Interactive effects of functionally different earthworm species on aggregation and incorporation and decomposition of newly added residue carbon

The interactive effects of two functionally different earthworm species (Aporrectodea caliginosa (endogeic species) and Lumbricus rubellus (epigeic species)) on the incorporation of fresh residue into large macroaggregates and formation of microaggregates within these large macroaggregates were investigated during a short-term laboratory experiment using ¹³C-labelled sorghum (Sorghum bicolor (L.) Moench) residues. Soil was collected from a long-term no-tillage agricultural field, crushed through a 250-μm sieve and incubated under laboratory conditions. The following earthworm treatments were applied: (i) soil+¹³C-labelled residue+A. caliginosa; (ii) soil+¹³C-labelled residue+L. rubellus; (iii) soil+¹³C-labelled residue+A. caliginosa+L. rubellus and; (iv) soil+¹³C-labelled residue. Two residue placement treatments (i.e. surface and incorporated) were superimposed on the earthworm treatments. Earthworms were added after 8 days of incubation. Aggregate size distribution and total C and ¹³C were measured after 22 days. Microaggregates, fine inter-microaggregate particulate organic matter (inter-POM) and intra-microaggregate POM (intra-POM) were isolated from macroaggregates. Earthworms had a greater stimulating effect on the formation of large macroaggregates (>2000 μm) and microaggregates within large macroaggregates when residue was incorporated in the soil, especially in the presence of A. caliginosa.
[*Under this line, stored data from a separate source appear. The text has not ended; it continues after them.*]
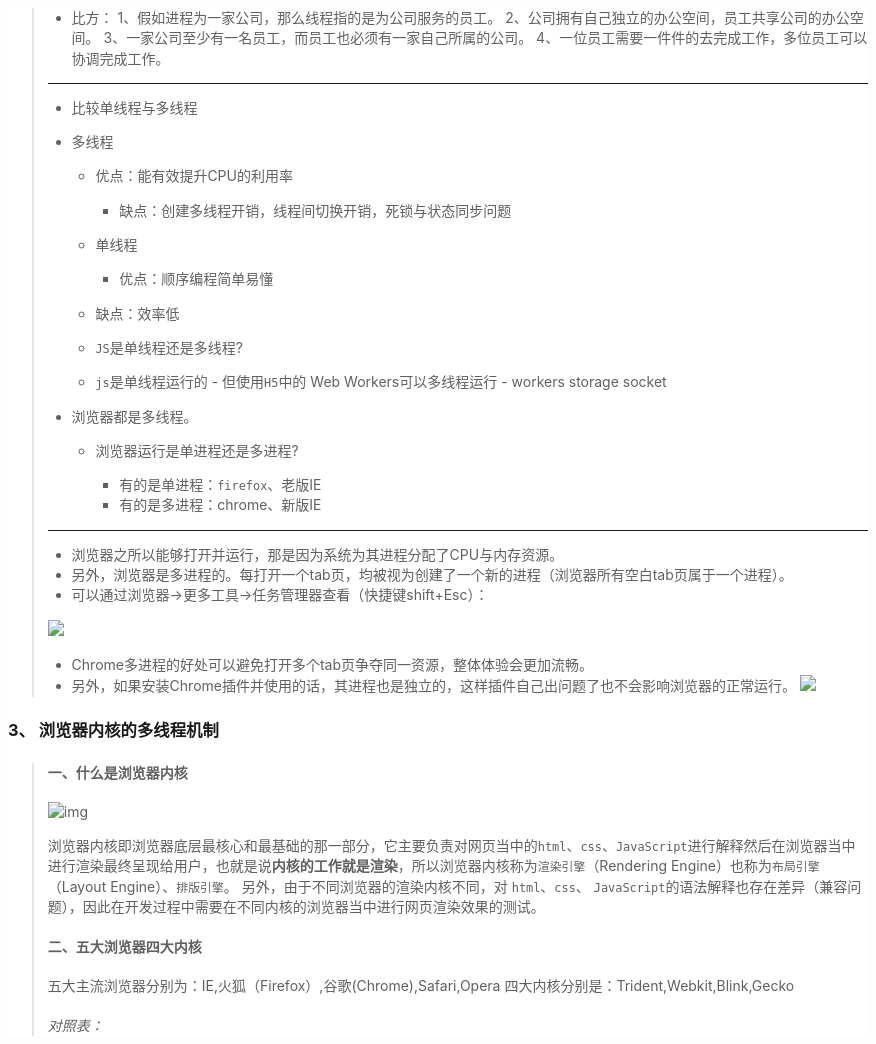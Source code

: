 >
> * 比方：
>   1、假如进程为一家公司，那么线程指的是为公司服务的员工。
>   2、公司拥有自己独立的办公空间，员工共享公司的办公空间。
>   3、一家公司至少有一名员工，而员工也必须有一家自己所属的公司。
>   4、一位员工需要一件件的去完成工作，多位员工可以协调完成工作。
>   
>   
>
> ***
>
> - 比较单线程与多线程
>
> - 多线程
>
>   - 优点：能有效提升CPU的利用率
>
>     - 缺点：创建多线程开销，线程间切换开销，死锁与状态同步问题
>   - 单线程
>
>     - 优点：顺序编程简单易懂
>   - 缺点：效率低
>   
>   
>   
>   - `JS`是单线程还是多线程?
>   - `js`是单线程运行的
>         - 但使用`H5`中的 Web Workers可以多线程运行
>         - workers  storage socket
>   
> - 浏览器都是多线程。
>   - 浏览器运行是单进程还是多进程?
>
>     - 有的是单进程：`firefox`、老版IE
>     - 有的是多进程：chrome、新版IE
>
> ***
>
> * 浏览器之所以能够打开并运行，那是因为系统为其进程分配了CPU与内存资源。
> * 另外，浏览器是多进程的。每打开一个tab页，均被视为创建了一个新的进程（浏览器所有空白tab页属于一个进程）。
> * 可以通过浏览器->更多工具->任务管理器查看（快捷键shift+Esc）：
>
> ![](F:/BaiduNetdiskDownload/03阶段张培跃/3阶段js高级&jquery&pc项目/Day05/Lession05/课件/assets/1240)
>
> * Chrome多进程的好处可以避免打开多个tab页争夺同一资源，整体体验会更加流畅。
> * 另外，如果安装Chrome插件并使用的话，其进程也是独立的，这样插件自己出问题了也不会影响浏览器的正常运行。
>   ![](F:/BaiduNetdiskDownload/03阶段张培跃/3阶段js高级&jquery&pc项目/Day05/Lession05/课件/assets/12401)

### 3、 浏览器内核的多线程机制

> ####  一、什么是浏览器内核
>
> ![img](F:/BaiduNetdiskDownload/03阶段张培跃/3阶段js高级&jquery&pc项目/Day05/Lession05/课件/assets/webp1) 
>
> ​		浏览器内核即浏览器底层最核心和最基础的那一部分，它主要负责对网页当中的`html`、`css`、`JavaScript`进行解释然后在浏览器当中进行渲染最终呈现给用户，也就是说**内核的工作就是渲染**，所以浏览器内核称为`渲染引擎`（Rendering Engine）也称为`布局引擎`（Layout Engine）、`排版引擎`。
> 另外，由于不同浏览器的渲染内核不同，对 `html`、`css`、 `JavaScript`的语法解释也存在差异（兼容问题），因此在开发过程中需要在不同内核的浏览器当中进行网页渲染效果的测试。
>
> #### 二、五大浏览器四大内核
>
> 五大主流浏览器分别为：IE,火狐（Firefox）,谷歌(Chrome),Safari,Opera
> 四大内核分别是：Trident,Webkit,Blink,Gecko
>
> ###### 对照表：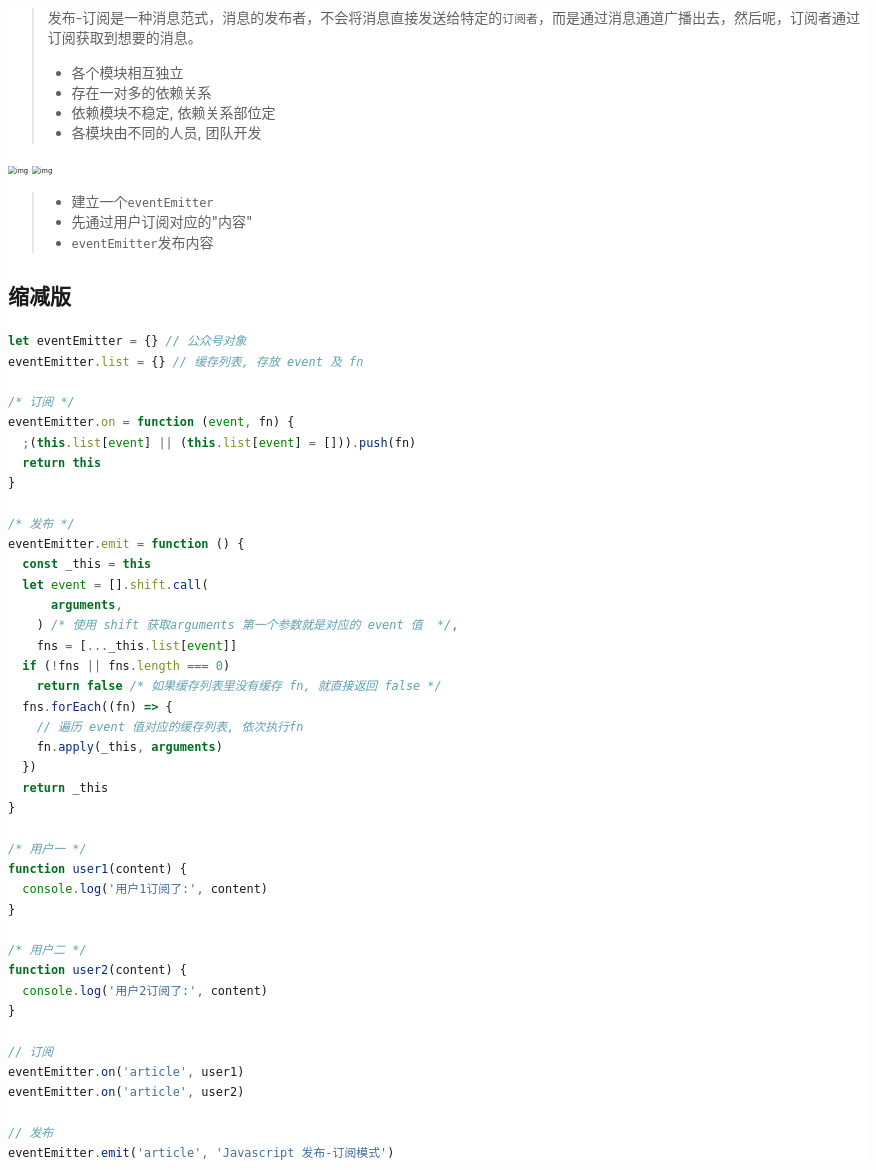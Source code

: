 > 发布-订阅是一种消息范式，消息的发布者，不会将消息直接发送给特定的`订阅者`，而是通过消息通道广播出去，然后呢，订阅者通过订阅获取到想要的消息。
>
> - 各个模块相互独立
> - 存在一对多的依赖关系
> - 依赖模块不稳定, 依赖关系部位定
> - 各模块由不同的人员, 团队开发

<img src="观察者(发布-订阅)模式.assets/d739205f61014be8a8f0756fcf7c1cfatplv-k3u1fbpfcp-zoom-1.image" alt="img" style="zoom:50%;" />

<img src="观察者(发布-订阅)模式.assets/66f97bd23566468182554fbac39fd009tplv-k3u1fbpfcp-zoom-1.image" alt="img" style="zoom:50%;" />

> - 建立一个`eventEmitter`
> - 先通过用户订阅对应的"内容"
> - `eventEmitter`发布内容

## 缩减版

```js
let eventEmitter = {} // 公众号对象
eventEmitter.list = {} // 缓存列表, 存放 event 及 fn

/* 订阅 */
eventEmitter.on = function (event, fn) {
  ;(this.list[event] || (this.list[event] = [])).push(fn)
  return this
}

/* 发布 */
eventEmitter.emit = function () {
  const _this = this
  let event = [].shift.call(
      arguments,
    ) /* 使用 shift 获取arguments 第一个参数就是对应的 event 值  */,
    fns = [..._this.list[event]]
  if (!fns || fns.length === 0)
    return false /* 如果缓存列表里没有缓存 fn, 就直接返回 false */
  fns.forEach((fn) => {
    // 遍历 event 值对应的缓存列表, 依次执行fn
    fn.apply(_this, arguments)
  })
  return _this
}

/* 用户一 */
function user1(content) {
  console.log('用户1订阅了:', content)
}

/* 用户二 */
function user2(content) {
  console.log('用户2订阅了:', content)
}

// 订阅
eventEmitter.on('article', user1)
eventEmitter.on('article', user2)

// 发布
eventEmitter.emit('article', 'Javascript 发布-订阅模式')
```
When residue was placed on the surface, residue-derived intra-POM C was highest when L. rubellus was present and significantly lower in the presence of A. caliginosa. Residue-derived inter-POM C was highest when a mix of both species was present. These results indicate that earthworm species differentially affect incorporation of fresh organic matter into stable microaggregates within macroaggregates, and that interactive effects of earthworm species might have important consequences for the incorporation and protection of C inside of microaggregates within macroaggregates especially when residues are placed on the soil surface.